I’m not telling you to “listen better” to incorrigible racists; I’m telling you to listen and figure out why several million people felt so much despair about the state of the country and the competing visions being presented to them that nothing motivated them to make the trip to the polls. You can complain that the stakes were so high they should have voted anyway, and you can complain until the cows come home, but it won’t change what happened and it won’t prevent it from happening again in 2018, 2020, and beyond.

Michigan, to focus more narrowly for a moment, has a number of communities, cutting across many ethnicities, facing distinct existential challenges (i.e. challenges that literally threaten their lives on a daily basis), and Democrats have increasingly just looked away as Republicans tightened the screws (when not actively helping). The Michigan Democratic primary was a huge upset and featured issues of not just trade or manufacturing jobs (a multi-racial issue contrary to media narratives) but also Flint’s austerity-driven water poisoning crisis (primarily impacting Black residents) and the United States’ ongoing military activities in Middle Eastern countries where many voters have family. The general election featured no promises to end the wars, no discussion of Flint at all, and no real plan to repair the lives of (solidly Democratic) Black or White working class families impacted by trade laws and union-busting. Forget for a moment the people who jumped to do press interviews about voting for Trump – we let down a lot of our most reliable voters and they decided it wasn’t worth it to go vote if it meant just voting in someone who wasn’t talking about how to end the misery they’re already in every day. And President Obama, while personally popular still to many people, made a lot of promises on trade, environmental safety, and the Middle East that he didn’t fulfill for the people of Michigan, if we’re honest.

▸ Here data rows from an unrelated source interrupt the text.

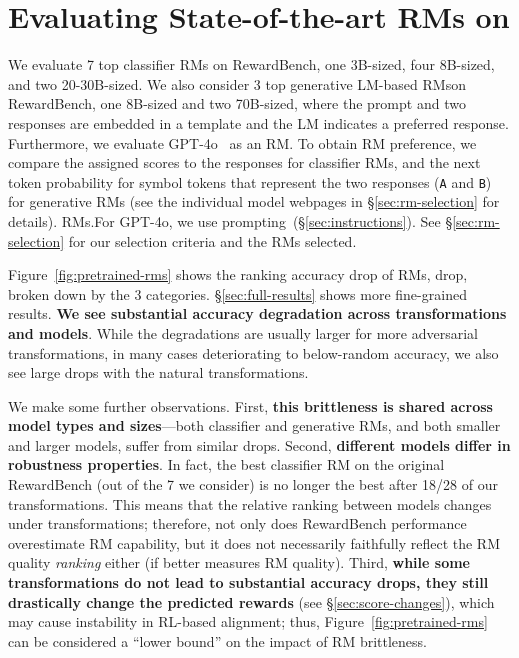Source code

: \section{Evaluating State-of-the-art RMs on \benchmark} \label{sec:evaluation}



We evaluate 7 top classifier RMs on RewardBench, one 3B-sized, four 8B-sized, and two 20-30B-sized.
We also consider 3 top generative LM-based RMs\iflongversion on RewardBench\else\fi, one 8B-sized and two 70B-sized, where the prompt and two responses are embedded in a template and the LM indicates a preferred response.
Furthermore, we evaluate GPT-4o~\citep{gpt4} as an RM.
To obtain RM preference, we compare the assigned scores to the responses for classifier RMs, and the next token probability for symbol tokens that represent the two responses (\texttt{A} and \texttt{B}) for generative \iflongversion RMs (see the individual model webpages in \S\ref{sec:rm-selection} for details). \else RMs.\fi For GPT-4o, we use prompting~(\S\ref{sec:instructions}).
See \S\ref{sec:rm-selection} for our selection criteria and the RMs selected.



Figure~\ref{fig:pretrained-rms} shows the ranking accuracy
\iflongversion
drop of RMs,
\else
drop,
\fi
broken down by the 3 \benchmark categories.
\S\ref{sec:full-results} shows more fine-grained results.
\textbf{We see substantial
\iflongversion
accuracy
\fi
degradation across transformations and models}. While the degradations are usually larger for more adversarial transformations, in many cases deteriorating to below-random accuracy, we also see large drops with the natural transformations.

We make some further observations.
First, \textbf{this brittleness is shared across model types and sizes}---both classifier and generative RMs, and both smaller and larger models, suffer from similar drops.
Second, \textbf{different models differ in robustness properties}. 
In fact, the best classifier RM on the original RewardBench (out of the 7 we consider) is no longer the best after 18/28 of our transformations.
This means that the relative ranking between models changes under transformations; therefore, not only does RewardBench performance overestimate RM capability, but it does not necessarily faithfully reflect the RM quality \emph{ranking} either (if \benchmark better measures RM quality).
Third, \textbf{while some transformations do not lead to substantial accuracy drops, they still drastically change the predicted rewards} (see \S\ref{sec:score-changes}), which may cause instability in RL-based alignment; thus, Figure~\ref{fig:pretrained-rms} can be considered a ``lower bound'' on the impact of RM brittleness.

Sure, I’m upset with people who voted for Donald Trump, but I wasn’t expecting or trying to win them over in great numbers – nor am I now. I’m trying to make sure our own voters have a reason to believe it’s worth voting and will make a difference. I’m trying to make sure we run on and deliver on an agenda that makes a noticeable difference in the lives of people who have a hard go of it, so that voters can see not just why they should vote for us but why they should vote at all.

Early thoughts

Horrific outcome tonight. Mass collective action is probably the only path ahead for the next year or two at least. Early thoughts: The number one contingent most responsible for Donald Trump winning is people (not necessarily whom the media expected) who voted for Donald Trump. Don’t blame others first. (This wasn’t third parties and wasn’t about young people.) Second most responsible: All who systematically disenfranchised and suppressed voters over decades or didn’t do much to stop it.

I’ll leave for another time the rest of my reaction but the third most responsible group are the people whose strategy failed tonight as it has failed so many downballot races over the past 22 years. I don’t know what the future direction of the Democratic Party is – but it can’t be more of this. The environment, the economy, and our democracy (including human rights and civil liberties) seem to have gone off a cliff tonight, and I guess we’ll have to assess what the hell happens next to resist that.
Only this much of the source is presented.